Güneydoğuda PKK ile mücadele ederken, “aman bunlar, Türkler ve Kürt asıllılar arasında tehlikeli çatışmaları tahrik etmesin”   diyorduk. DTP’nin-PKK’nın yaktığı Nevruz Ateşleriyle saldırılar kimin, kimlerin bile bile açık provokasyonu... Ve DTP’li milletvekillerinin açıkça, Türkiye’nin  “özerk eyaletlere” bölünmesini istemeleri, provokasyon değil mi?

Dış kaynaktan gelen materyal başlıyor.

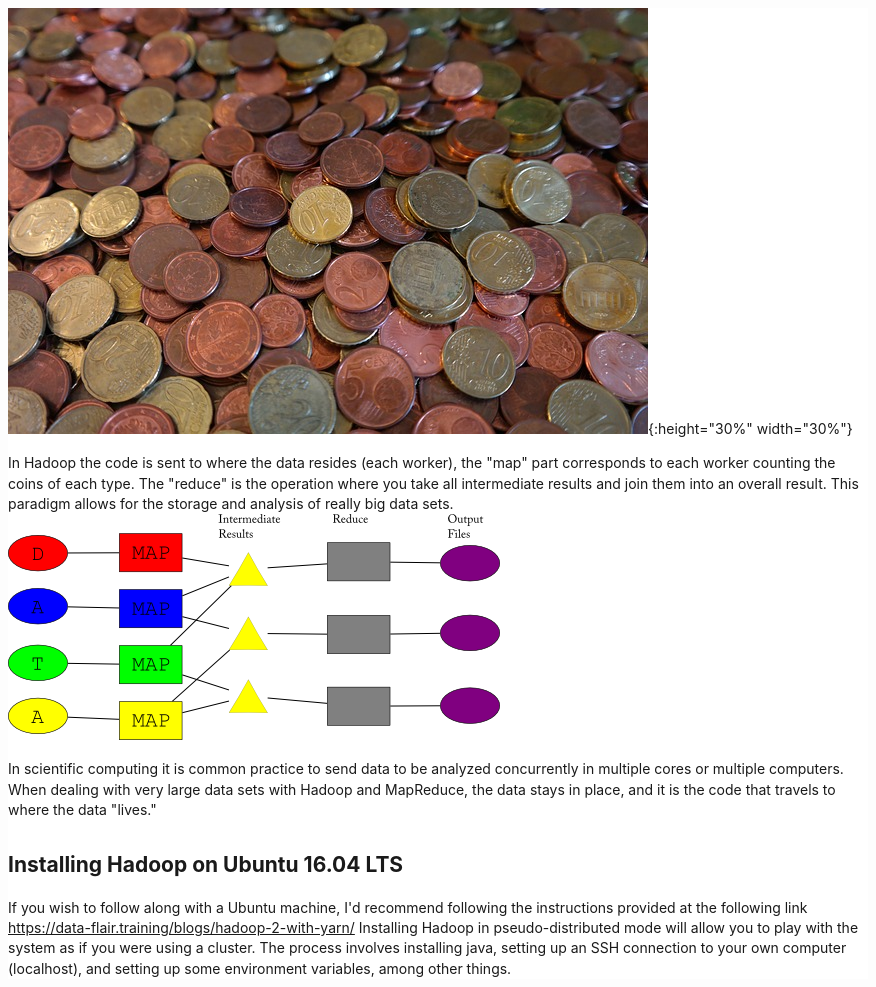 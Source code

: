 ![alt text](/img/hadoopMapReduce/coins.jpeg "Coins in a vault"){:height="30%" width="30%"}

In Hadoop the code is sent to where the data resides (each worker), the "map" part corresponds to each worker counting the coins of each type. The "reduce" is the operation where you take all intermediate results and join them into an overall result. This paradigm allows for the storage and analysis of really big data sets.
![alt text](/img/hadoopMapReduce/Mapreduce_Ville_Tuulos.png "By Ville Tuulos (Private Kommunikation) [GFDL (http://www.gnu.org/copyleft/fdl.html) or CC-BY-SA-3.0 (http://creativecommons.org/licenses/by-sa/3.0/)], via Wikimedia Commons" )

In scientific computing it is common practice to send data to be analyzed concurrently in multiple cores or multiple computers. When dealing with very large data sets with Hadoop and MapReduce, the data stays in place, and it is the code that travels to where the data "lives."

## Installing Hadoop on Ubuntu 16.04 LTS
If you wish to follow along with a Ubuntu machine, I'd recommend following the instructions provided at the following link https://data-flair.training/blogs/hadoop-2-with-yarn/
Installing Hadoop in pseudo-distributed mode will allow you to play with the system as if you were using a cluster. The process involves installing java, setting up an SSH connection to your own computer (localhost), and setting up some environment variables, among other things.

  “Nevruzun” habercisi olduğu bahar aylarında PKK inlerinden çıkınca ne yapacağız? Milli bütünlüğümüzü, Talabani’ye, Barzani’ye, ABD’ye, AB’ye emanet mi edeceğiz? Yoksa  “Barışçı Çözümden”  medet mi umacağız? O, bildirileri yayınlayan, içimizdeki sözde aydınlara ve Hasan Cemal gibi post modern  “Kürt Teali Cemiyeti” mensuplarına sormak isterim; son günlerde Van’da, Hakkari de Şırnak’ta, İstanbul’da, ve İzmir’de yakılan ateşlerde, gördünüz mü “Barışçı Çözümün” ne olduğunu?
“Gizli celse”
TBMM’de Askeri Harekât hakkında gizli celse yapıldı. Söylenenler ve harekâta dair ayrıntılar, sırlar dışarıya sızmasın diye, Genel Kurul salonu etrafında kulislerde, hatta bütün Meclis binası içinde  kuş uçurulmadı!  Ancak o  “gizli”  celsede tabii, DTP kılığında PKK’lılar da, hazır ve nazırdılar! 

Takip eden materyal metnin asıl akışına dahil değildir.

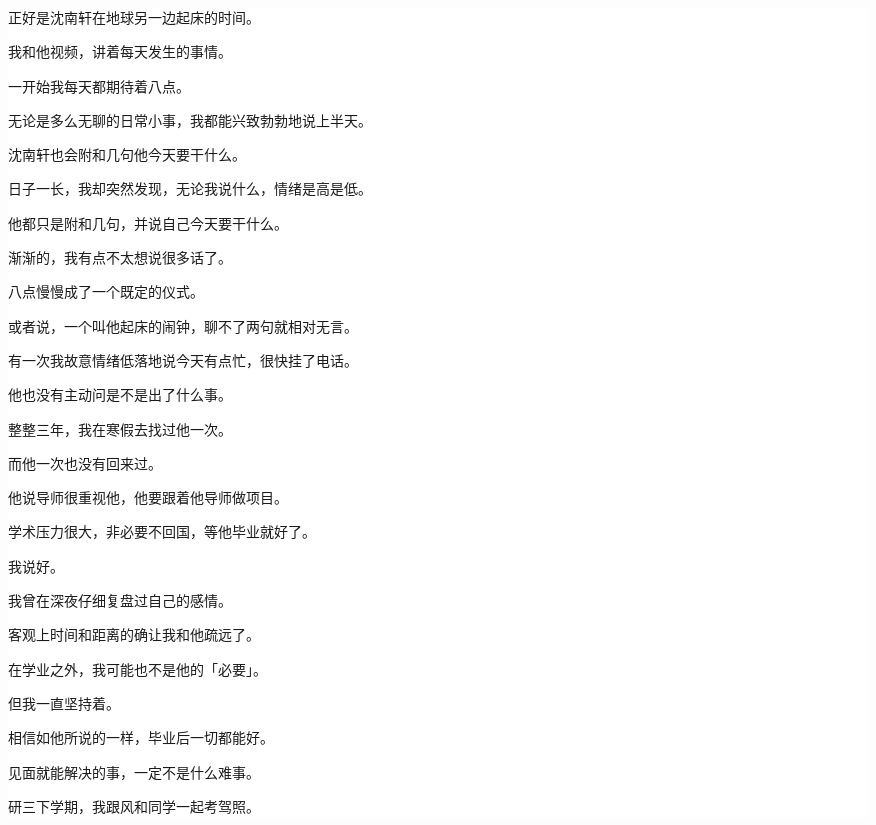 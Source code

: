
正好是沈南轩在地球另一边起床的时间。


我和他视频，讲着每天发生的事情。


一开始我每天都期待着八点。


无论是多么无聊的日常小事，我都能兴致勃勃地说上半天。


沈南轩也会附和几句他今天要干什么。


日子一长，我却突然发现，无论我说什么，情绪是高是低。


他都只是附和几句，并说自己今天要干什么。


渐渐的，我有点不太想说很多话了。


八点慢慢成了一个既定的仪式。


或者说，一个叫他起床的闹钟，聊不了两句就相对无言。


有一次我故意情绪低落地说今天有点忙，很快挂了电话。


他也没有主动问是不是出了什么事。


整整三年，我在寒假去找过他一次。


而他一次也没有回来过。


他说导师很重视他，他要跟着他导师做项目。


学术压力很大，非必要不回国，等他毕业就好了。


我说好。


我曾在深夜仔细复盘过自己的感情。


客观上时间和距离的确让我和他疏远了。


在学业之外，我可能也不是他的「必要」。


但我一直坚持着。


相信如他所说的一样，毕业后一切都能好。


见面就能解决的事，一定不是什么难事。


研三下学期，我跟风和同学一起考驾照。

Adeta, Türkiye’nin kara mizah karikatürü!  
Nasreddin Hocanın türbesi gibi; kapıda kocaman bır kilit, ama duvar yok... Ve gene Hoca’nın fıkrası; Hoca namaz kıldırırken malûm, pabucunu ön safa koyarmış göz önünde bulunsun, hırsız pabuçları çalmasın, diye... Ama gelin görün ki, PKK’lılar hangi kılık ver hüviyette olurlarsa olsunlar saflarımızda değiller!
Asıl ihanet içimizde. Bunu bilmiyoruz! Fuzuli,  “Ol mahiler ki derya içredir, deryayı bilmezler” diyor... Biz de onlarız ki, ihanetler içinde olduğumuz halde  “ihanetin”  pek farkında değiliz!

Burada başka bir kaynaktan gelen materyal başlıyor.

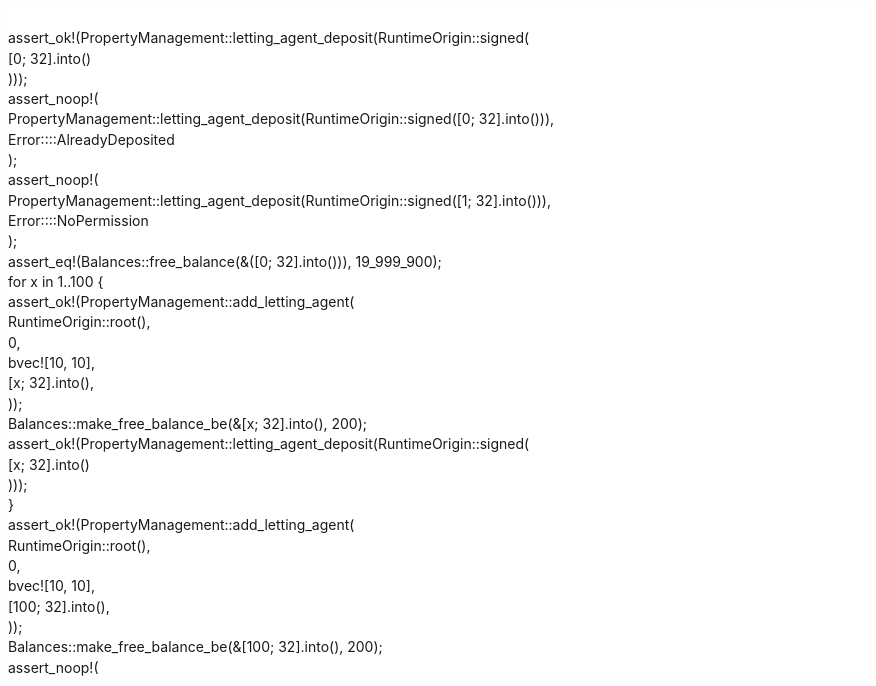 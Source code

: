 \
assert\_ok!(PropertyManagement::letting\_agent\_deposit(RuntimeOrigin::signed(
\
\[0; 32].into()
\
)));
\
assert\_noop!(
\
PropertyManagement::letting\_agent\_deposit(RuntimeOrigin::signed(\[0; 32].into())),
\
Error::::AlreadyDeposited
\
);
\
assert\_noop!(
\
PropertyManagement::letting\_agent\_deposit(RuntimeOrigin::signed(\[1; 32].into())),
\
Error::::NoPermission
\
);
\
assert\_eq!(Balances::free\_balance(&(\[0; 32].into())), 19\_999\_900);
\
for x in 1..100 {
\
assert\_ok!(PropertyManagement::add\_letting\_agent(
\
RuntimeOrigin::root(),
\
0,
\
bvec!\[10, 10],
\
\[x; 32].into(),
\
));
\
Balances::make\_free\_balance\_be(&\[x; 32].into(), 200);
\
assert\_ok!(PropertyManagement::letting\_agent\_deposit(RuntimeOrigin::signed(
\
\[x; 32].into()
\
)));
\
}
\
assert\_ok!(PropertyManagement::add\_letting\_agent(
\
RuntimeOrigin::root(),
\
0,
\
bvec!\[10, 10],
\
\[100; 32].into(),
\
));
\
Balances::make\_free\_balance\_be(&\[100; 32].into(), 200);
\
assert\_noop!(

Ve “Ergenekon şarlatanlığı”
Gözaltına alınan Profesör Kemal Alemdaroğlu serbest bırakıldıktan sonra  “Ergenekon soytarılığının ne olduğu ortaya çıkacak”  diyor... İnşallah!
Çıkana kadar içeriden birilerince, her gün medyaya, özellikle Taraf denen  “fanatik taraftar”  gazeteye bilgi sızdırılıyor! Dün de bir  “kroki” sızdırılmış! Tahkikatın selameti için, gizli kalması gereken bilgileri kim sızdırıyor? Asıl sorgulanması gereken  “çete”  bu!